• [WHAT THE TASK REQUIRES] Could you copy out all the lines in the material below where the word "This" occurs?

• [PROVIDED MATERIAL]

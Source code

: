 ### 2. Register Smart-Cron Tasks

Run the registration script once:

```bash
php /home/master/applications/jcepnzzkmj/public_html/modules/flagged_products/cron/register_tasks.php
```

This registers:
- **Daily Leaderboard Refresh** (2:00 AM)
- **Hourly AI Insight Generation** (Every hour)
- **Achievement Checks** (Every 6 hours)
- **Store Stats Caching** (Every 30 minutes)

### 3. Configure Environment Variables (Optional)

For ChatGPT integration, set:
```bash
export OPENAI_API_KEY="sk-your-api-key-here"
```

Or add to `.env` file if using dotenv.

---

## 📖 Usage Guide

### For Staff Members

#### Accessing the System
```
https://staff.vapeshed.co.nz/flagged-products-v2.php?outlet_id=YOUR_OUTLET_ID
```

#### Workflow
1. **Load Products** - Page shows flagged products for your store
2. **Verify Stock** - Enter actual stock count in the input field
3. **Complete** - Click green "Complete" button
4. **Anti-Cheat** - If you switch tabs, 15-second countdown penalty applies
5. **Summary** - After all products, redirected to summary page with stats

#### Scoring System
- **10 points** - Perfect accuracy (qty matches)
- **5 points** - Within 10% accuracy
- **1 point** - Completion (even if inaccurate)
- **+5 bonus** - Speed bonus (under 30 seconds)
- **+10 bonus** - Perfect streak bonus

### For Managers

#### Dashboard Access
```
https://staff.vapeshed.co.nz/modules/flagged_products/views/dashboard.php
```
...
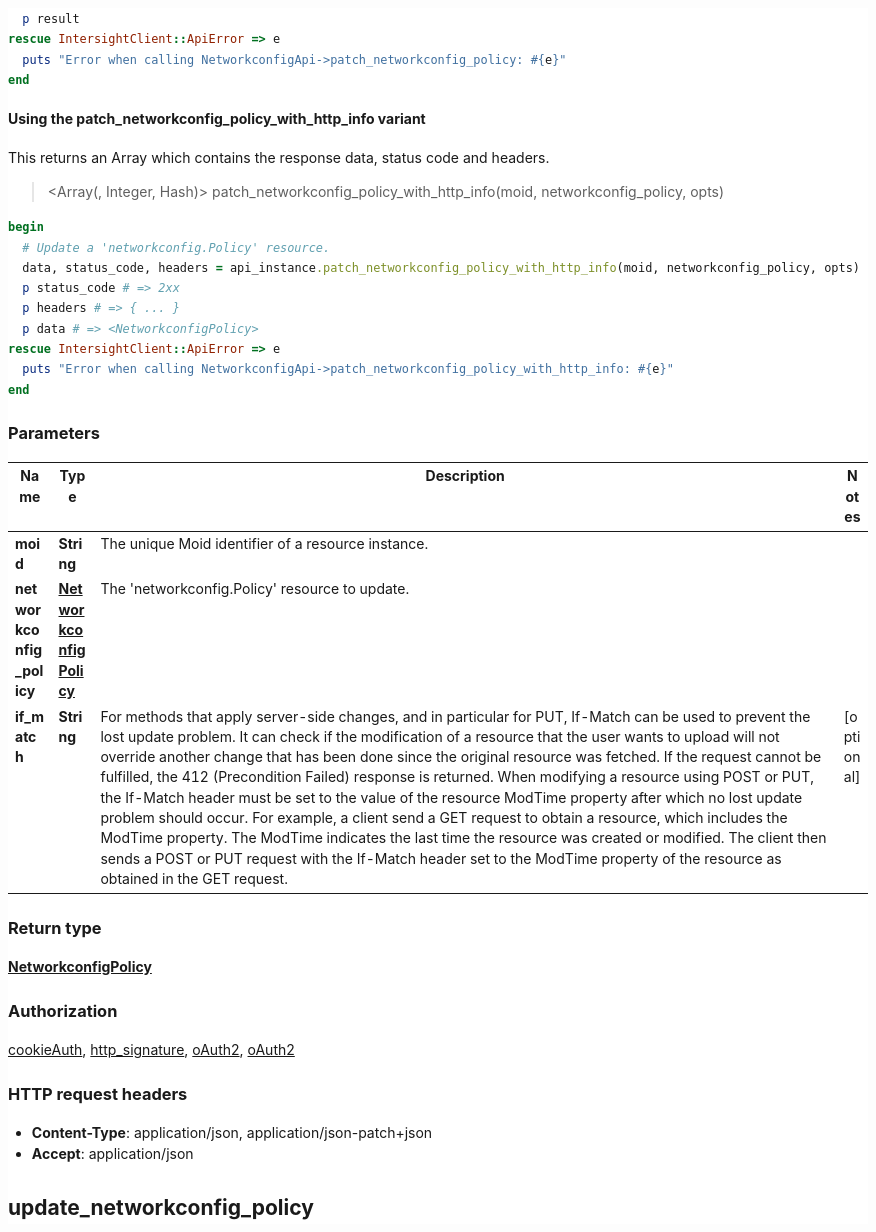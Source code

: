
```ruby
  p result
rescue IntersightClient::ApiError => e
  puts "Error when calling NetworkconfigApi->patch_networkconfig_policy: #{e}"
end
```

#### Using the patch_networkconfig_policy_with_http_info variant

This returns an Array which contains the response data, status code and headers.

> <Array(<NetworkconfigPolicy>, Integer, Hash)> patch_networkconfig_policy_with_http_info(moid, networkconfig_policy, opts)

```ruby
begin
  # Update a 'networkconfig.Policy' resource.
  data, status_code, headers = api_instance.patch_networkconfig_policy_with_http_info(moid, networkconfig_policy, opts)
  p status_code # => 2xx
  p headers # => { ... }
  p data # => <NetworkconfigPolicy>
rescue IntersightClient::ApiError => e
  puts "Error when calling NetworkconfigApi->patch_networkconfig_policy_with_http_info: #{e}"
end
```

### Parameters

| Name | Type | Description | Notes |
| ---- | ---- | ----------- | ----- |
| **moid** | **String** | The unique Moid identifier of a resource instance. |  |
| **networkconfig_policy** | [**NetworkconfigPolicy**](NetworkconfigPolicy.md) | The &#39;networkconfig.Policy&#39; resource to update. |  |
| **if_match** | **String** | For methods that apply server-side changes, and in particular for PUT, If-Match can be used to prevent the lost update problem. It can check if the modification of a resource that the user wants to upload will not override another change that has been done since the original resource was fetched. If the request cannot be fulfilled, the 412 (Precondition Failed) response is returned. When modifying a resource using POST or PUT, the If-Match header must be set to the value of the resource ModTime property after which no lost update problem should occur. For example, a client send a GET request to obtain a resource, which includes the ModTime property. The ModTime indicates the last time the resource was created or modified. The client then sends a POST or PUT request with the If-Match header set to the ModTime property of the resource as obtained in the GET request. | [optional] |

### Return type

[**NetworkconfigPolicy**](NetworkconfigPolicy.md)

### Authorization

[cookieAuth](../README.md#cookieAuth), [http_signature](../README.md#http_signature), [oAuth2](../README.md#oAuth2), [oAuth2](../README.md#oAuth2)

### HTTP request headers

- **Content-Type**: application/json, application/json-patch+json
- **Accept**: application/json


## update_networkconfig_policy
...
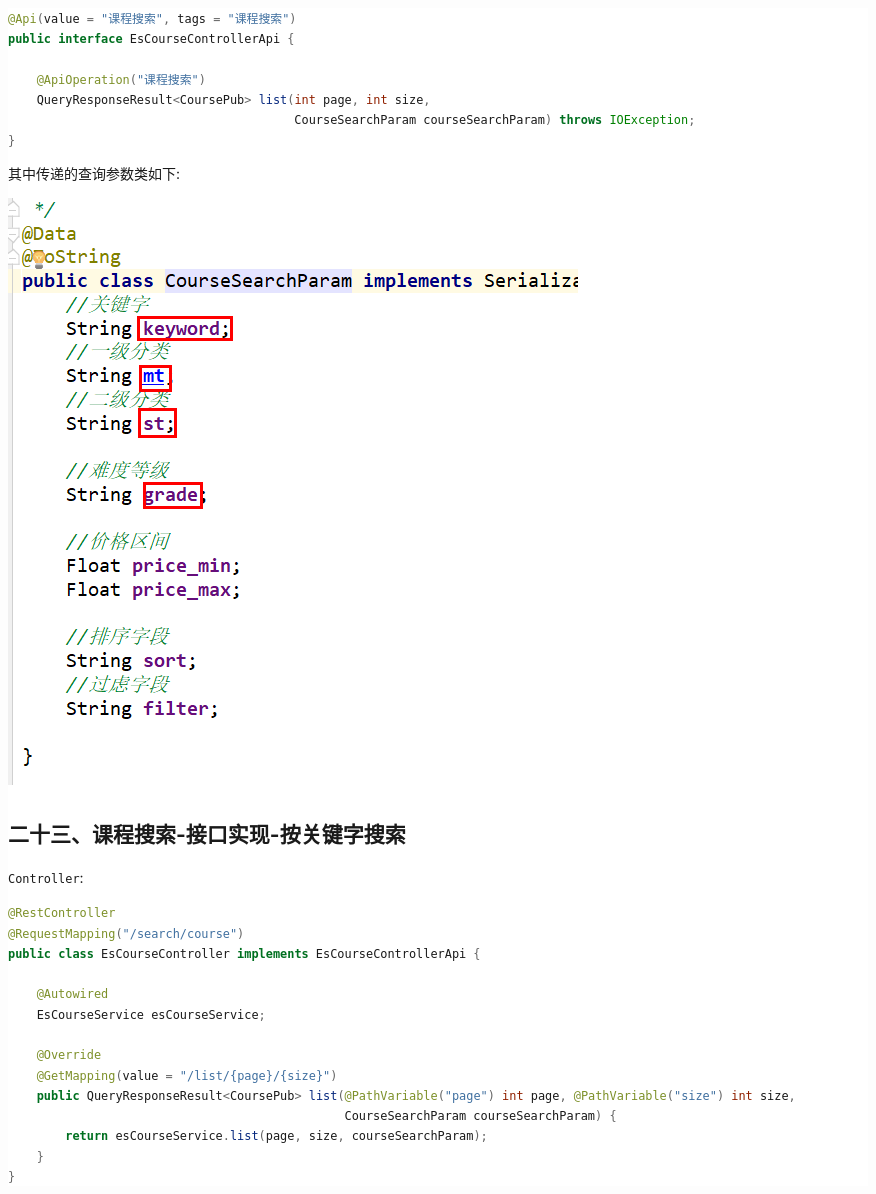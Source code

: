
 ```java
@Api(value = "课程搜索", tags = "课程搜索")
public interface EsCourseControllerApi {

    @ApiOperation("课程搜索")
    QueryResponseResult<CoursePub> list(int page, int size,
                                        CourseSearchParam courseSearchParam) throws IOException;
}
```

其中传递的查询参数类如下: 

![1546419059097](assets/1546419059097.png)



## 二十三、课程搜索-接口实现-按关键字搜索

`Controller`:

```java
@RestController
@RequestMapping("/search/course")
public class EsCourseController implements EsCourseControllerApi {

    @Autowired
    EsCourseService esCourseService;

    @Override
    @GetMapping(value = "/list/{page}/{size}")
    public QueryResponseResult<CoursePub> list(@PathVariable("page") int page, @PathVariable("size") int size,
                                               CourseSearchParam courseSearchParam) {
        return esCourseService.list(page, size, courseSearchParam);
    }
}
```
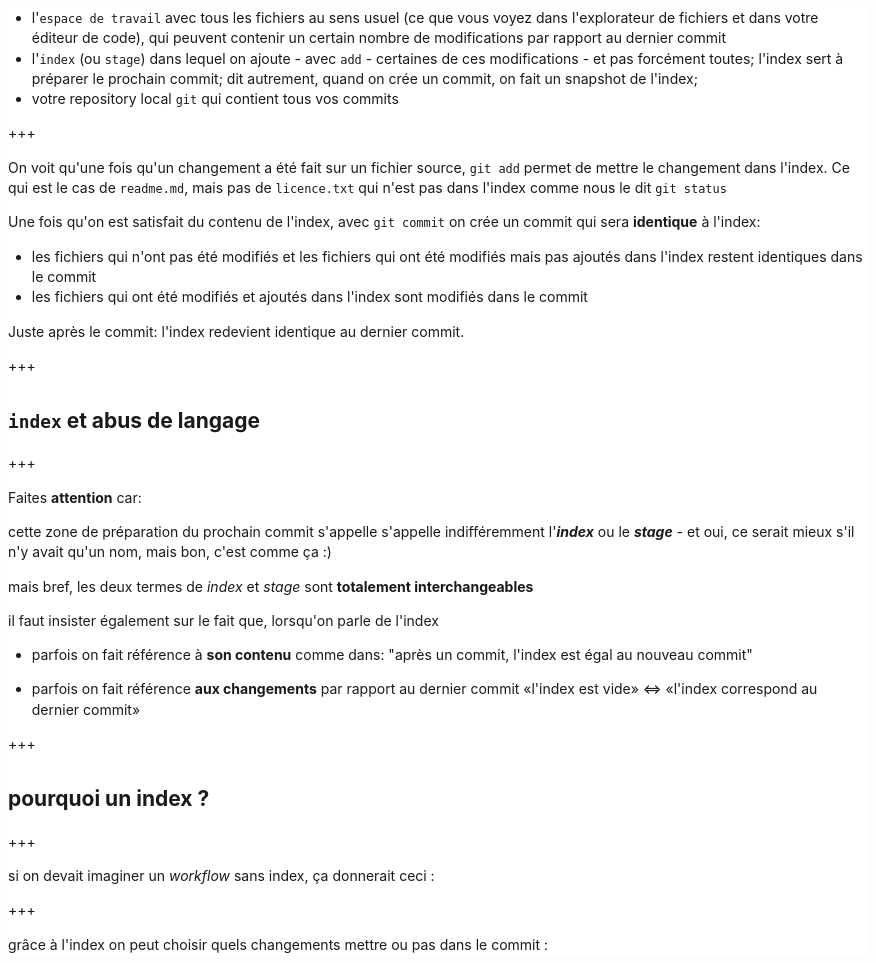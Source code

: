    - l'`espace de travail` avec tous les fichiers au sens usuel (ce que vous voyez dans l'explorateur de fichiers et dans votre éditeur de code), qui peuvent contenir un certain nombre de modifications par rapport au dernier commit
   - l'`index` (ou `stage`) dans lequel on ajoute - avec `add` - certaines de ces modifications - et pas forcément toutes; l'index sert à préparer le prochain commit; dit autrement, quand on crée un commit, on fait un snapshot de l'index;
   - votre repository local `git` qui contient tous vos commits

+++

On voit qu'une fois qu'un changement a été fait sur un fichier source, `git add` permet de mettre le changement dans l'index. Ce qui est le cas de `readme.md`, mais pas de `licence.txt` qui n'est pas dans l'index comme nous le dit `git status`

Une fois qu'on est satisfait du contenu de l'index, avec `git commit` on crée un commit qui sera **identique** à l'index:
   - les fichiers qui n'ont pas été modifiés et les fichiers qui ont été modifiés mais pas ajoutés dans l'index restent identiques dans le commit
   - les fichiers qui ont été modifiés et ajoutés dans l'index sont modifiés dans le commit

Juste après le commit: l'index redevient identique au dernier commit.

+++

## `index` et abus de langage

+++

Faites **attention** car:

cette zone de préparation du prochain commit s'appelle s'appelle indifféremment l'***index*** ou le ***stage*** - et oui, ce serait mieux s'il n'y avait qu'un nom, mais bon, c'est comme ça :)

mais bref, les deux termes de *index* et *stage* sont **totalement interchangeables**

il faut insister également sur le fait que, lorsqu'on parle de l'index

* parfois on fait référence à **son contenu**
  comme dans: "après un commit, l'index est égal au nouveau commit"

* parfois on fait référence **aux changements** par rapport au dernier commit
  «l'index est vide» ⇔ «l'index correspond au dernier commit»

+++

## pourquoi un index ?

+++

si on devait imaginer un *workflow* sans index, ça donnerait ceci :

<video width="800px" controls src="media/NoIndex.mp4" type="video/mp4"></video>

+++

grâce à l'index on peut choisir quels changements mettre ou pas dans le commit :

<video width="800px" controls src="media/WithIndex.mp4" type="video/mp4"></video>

• [RESULT OF THE EXERCISE]
This registers:
This returns an Array which contains the response data, status code and headers.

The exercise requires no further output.